(BRIEF)
Where a line of the data holds the word "AnimationType", copy that line.

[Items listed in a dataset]

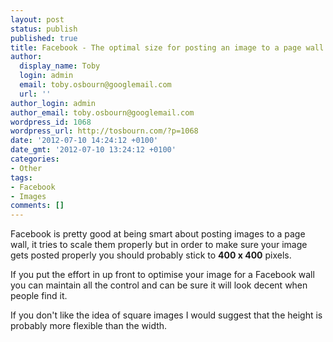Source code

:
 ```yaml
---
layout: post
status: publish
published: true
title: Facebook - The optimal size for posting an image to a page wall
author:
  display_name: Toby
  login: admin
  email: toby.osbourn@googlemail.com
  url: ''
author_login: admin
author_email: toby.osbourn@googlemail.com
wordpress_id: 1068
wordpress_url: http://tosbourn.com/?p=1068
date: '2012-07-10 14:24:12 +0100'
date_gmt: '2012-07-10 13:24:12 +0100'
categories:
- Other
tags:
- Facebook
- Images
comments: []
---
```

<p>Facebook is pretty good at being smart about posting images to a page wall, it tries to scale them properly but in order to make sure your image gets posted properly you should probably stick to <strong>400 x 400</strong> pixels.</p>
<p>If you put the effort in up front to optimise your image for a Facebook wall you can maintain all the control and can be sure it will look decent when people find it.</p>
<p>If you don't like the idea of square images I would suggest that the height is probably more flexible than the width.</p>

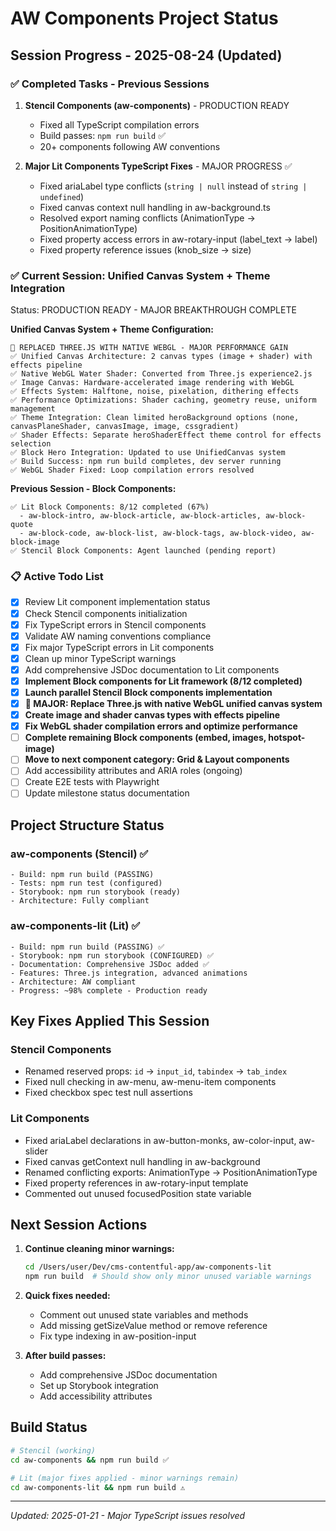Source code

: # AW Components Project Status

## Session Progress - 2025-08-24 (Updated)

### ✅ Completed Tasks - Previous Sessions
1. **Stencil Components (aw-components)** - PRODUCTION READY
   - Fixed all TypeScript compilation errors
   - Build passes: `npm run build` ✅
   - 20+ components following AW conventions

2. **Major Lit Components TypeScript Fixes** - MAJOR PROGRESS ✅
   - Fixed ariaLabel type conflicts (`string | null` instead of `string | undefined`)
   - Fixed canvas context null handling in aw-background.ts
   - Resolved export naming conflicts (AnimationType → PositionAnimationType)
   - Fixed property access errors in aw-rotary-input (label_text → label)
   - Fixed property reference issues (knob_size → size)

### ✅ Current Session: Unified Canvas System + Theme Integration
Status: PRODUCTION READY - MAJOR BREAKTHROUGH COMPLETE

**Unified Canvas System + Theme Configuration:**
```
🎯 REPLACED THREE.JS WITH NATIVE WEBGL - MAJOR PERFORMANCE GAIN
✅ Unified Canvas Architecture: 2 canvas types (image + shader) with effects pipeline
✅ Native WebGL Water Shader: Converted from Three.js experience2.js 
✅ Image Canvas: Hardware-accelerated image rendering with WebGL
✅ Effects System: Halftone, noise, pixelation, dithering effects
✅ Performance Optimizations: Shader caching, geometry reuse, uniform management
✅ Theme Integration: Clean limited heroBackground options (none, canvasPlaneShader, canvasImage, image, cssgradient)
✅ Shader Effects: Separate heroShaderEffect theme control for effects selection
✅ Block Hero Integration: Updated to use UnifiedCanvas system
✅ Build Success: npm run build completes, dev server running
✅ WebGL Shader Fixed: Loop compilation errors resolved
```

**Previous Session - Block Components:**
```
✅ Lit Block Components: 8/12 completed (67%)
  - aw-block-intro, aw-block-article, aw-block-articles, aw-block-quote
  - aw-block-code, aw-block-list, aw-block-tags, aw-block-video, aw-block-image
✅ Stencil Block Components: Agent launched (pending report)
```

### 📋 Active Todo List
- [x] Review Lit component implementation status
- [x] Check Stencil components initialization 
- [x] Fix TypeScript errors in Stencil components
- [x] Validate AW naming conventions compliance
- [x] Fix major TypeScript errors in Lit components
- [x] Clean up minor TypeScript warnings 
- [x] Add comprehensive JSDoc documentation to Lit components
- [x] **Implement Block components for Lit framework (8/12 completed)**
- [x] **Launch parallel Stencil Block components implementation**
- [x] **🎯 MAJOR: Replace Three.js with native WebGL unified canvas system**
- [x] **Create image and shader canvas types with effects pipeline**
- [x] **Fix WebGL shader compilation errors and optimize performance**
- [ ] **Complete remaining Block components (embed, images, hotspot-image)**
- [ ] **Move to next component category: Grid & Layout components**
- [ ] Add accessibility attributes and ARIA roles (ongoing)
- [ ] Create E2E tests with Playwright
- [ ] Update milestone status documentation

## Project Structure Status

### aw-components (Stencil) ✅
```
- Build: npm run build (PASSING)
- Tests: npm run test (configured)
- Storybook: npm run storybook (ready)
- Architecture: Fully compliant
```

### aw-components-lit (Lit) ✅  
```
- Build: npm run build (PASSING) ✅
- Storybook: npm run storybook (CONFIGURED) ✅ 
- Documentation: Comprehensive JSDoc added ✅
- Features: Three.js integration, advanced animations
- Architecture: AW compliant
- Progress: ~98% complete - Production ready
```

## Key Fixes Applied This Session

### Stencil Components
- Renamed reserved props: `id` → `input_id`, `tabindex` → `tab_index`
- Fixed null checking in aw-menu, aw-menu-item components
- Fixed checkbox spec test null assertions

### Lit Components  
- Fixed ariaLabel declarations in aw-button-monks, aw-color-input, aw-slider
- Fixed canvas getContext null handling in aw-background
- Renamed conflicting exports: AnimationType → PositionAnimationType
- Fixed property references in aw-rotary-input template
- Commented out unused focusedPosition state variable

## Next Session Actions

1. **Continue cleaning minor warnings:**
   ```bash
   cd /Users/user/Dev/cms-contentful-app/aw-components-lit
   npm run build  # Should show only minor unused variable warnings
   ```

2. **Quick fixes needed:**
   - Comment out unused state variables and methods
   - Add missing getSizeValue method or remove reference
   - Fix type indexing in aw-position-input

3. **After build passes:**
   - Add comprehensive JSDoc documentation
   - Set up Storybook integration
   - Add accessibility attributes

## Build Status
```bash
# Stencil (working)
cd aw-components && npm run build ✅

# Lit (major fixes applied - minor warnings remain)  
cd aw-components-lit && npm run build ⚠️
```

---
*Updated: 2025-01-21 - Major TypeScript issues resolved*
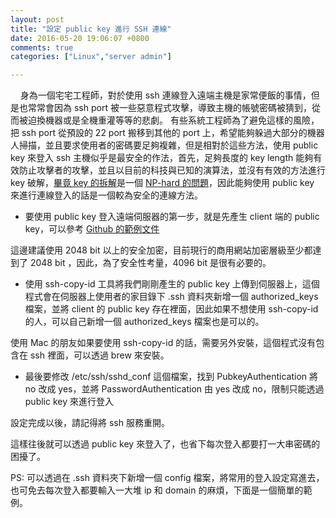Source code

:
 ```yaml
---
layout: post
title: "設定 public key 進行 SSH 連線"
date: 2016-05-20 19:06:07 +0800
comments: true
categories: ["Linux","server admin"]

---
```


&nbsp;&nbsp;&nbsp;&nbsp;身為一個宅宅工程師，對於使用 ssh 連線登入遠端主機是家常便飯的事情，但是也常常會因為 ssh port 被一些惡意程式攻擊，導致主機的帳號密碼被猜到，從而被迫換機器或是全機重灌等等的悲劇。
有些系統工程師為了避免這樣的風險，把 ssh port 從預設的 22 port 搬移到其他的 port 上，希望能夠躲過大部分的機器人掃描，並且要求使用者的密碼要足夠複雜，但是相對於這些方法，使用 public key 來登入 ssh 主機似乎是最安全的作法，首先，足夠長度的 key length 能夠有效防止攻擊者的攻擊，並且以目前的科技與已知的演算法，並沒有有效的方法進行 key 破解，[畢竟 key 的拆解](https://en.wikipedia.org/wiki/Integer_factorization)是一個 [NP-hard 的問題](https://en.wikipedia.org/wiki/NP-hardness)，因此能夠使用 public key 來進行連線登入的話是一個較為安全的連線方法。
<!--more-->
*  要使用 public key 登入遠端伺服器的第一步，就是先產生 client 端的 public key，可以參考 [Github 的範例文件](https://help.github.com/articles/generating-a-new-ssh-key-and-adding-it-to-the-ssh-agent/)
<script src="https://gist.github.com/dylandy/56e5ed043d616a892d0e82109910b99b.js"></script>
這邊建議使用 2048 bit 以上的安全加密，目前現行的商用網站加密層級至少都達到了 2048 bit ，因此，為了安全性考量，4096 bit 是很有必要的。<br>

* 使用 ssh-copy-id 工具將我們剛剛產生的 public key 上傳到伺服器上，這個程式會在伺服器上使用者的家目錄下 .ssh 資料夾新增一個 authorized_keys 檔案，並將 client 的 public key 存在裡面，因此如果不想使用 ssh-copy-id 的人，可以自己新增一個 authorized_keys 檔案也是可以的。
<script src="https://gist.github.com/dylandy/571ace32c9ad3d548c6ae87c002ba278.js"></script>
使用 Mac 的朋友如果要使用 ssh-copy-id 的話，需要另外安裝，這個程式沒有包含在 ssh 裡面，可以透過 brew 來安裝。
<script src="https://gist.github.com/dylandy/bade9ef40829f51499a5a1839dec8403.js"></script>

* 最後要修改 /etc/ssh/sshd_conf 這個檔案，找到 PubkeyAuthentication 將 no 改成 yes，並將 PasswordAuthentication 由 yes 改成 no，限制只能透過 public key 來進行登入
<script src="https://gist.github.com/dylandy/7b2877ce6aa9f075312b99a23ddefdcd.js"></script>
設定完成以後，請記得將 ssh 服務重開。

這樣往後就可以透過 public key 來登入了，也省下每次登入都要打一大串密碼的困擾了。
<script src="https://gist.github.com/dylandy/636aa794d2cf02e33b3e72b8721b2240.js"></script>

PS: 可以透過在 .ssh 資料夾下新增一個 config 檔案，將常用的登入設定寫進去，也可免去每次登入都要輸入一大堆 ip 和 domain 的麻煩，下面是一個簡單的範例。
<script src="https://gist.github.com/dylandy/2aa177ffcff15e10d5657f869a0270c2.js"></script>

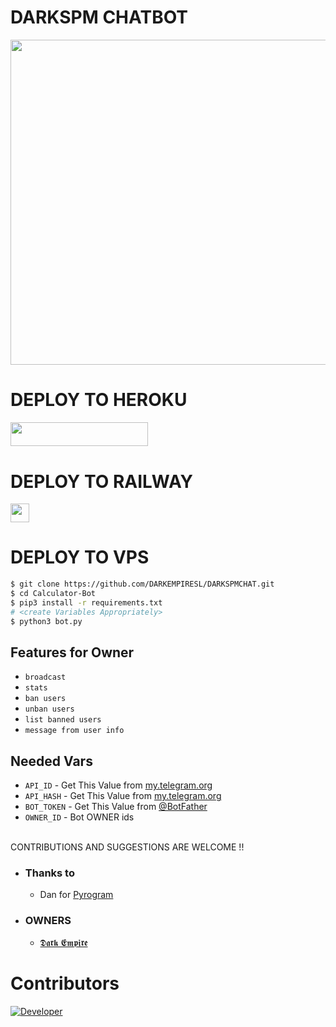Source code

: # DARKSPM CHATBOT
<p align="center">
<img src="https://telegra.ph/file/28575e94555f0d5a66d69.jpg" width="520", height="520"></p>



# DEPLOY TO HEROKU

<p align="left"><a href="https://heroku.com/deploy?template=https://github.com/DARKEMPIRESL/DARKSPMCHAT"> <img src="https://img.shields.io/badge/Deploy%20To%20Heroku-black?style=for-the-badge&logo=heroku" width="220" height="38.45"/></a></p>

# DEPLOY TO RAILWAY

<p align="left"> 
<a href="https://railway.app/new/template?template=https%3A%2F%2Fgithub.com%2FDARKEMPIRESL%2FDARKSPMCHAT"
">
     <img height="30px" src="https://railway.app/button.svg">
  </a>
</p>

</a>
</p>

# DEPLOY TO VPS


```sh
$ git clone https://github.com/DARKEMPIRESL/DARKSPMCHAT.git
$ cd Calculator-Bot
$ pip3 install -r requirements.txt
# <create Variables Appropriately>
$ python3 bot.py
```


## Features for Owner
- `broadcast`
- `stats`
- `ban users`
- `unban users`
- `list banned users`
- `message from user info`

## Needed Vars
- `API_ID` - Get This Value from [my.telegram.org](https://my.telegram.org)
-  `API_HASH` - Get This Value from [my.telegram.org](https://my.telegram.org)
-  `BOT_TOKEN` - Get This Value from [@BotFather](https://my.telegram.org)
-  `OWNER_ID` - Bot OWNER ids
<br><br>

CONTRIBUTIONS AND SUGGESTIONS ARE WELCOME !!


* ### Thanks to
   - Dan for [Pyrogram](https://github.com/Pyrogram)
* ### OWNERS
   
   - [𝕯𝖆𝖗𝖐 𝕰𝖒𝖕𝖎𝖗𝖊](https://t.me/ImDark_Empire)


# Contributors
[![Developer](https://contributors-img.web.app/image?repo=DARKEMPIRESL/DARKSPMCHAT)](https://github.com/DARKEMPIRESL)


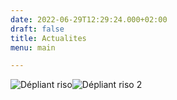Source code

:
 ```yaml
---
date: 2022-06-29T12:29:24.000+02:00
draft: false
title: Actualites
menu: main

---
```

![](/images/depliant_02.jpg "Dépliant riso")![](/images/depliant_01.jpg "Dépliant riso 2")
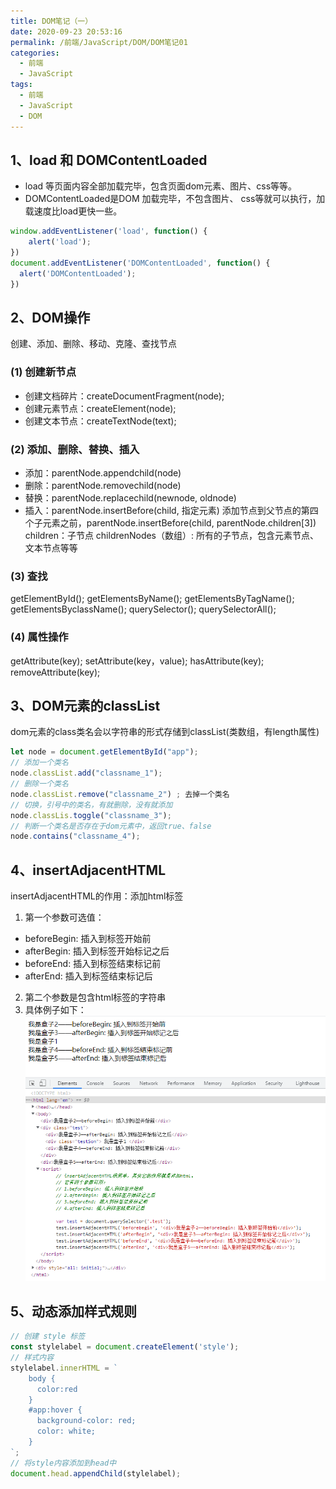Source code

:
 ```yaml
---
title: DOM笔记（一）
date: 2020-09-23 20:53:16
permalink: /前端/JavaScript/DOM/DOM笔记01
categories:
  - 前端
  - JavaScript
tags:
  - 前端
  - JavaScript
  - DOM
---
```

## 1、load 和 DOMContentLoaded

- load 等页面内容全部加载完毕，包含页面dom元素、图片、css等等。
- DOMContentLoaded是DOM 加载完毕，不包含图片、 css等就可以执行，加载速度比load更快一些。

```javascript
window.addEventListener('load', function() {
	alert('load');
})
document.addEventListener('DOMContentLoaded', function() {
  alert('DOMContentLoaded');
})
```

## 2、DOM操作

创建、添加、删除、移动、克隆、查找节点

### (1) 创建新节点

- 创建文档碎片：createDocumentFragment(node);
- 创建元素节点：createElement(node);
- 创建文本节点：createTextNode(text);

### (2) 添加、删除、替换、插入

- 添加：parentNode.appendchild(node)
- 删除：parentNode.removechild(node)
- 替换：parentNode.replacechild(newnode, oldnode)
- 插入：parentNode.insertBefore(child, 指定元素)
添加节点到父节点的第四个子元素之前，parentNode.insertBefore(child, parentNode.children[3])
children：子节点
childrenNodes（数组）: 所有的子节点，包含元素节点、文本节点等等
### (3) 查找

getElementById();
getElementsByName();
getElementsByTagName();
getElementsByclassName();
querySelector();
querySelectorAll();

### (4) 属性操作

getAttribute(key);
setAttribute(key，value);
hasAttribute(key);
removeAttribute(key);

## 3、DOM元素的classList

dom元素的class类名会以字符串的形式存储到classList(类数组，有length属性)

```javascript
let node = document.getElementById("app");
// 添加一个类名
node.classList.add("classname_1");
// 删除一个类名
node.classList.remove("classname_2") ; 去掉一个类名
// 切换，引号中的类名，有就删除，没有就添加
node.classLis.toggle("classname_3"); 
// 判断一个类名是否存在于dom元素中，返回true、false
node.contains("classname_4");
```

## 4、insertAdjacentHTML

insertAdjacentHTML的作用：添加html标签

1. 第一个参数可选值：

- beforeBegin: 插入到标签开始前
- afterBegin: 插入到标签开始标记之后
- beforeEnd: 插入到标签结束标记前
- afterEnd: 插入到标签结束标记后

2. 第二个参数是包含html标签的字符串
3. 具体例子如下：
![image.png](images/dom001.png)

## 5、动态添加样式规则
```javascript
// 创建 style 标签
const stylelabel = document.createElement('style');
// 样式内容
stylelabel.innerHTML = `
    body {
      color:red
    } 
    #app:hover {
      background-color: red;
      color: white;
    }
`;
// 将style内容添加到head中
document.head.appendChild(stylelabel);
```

(ANSWER AREA)
   - Resolved export naming conflicts (AnimationType → PositionAnimationType)
- Renamed conflicting exports: AnimationType → PositionAnimationType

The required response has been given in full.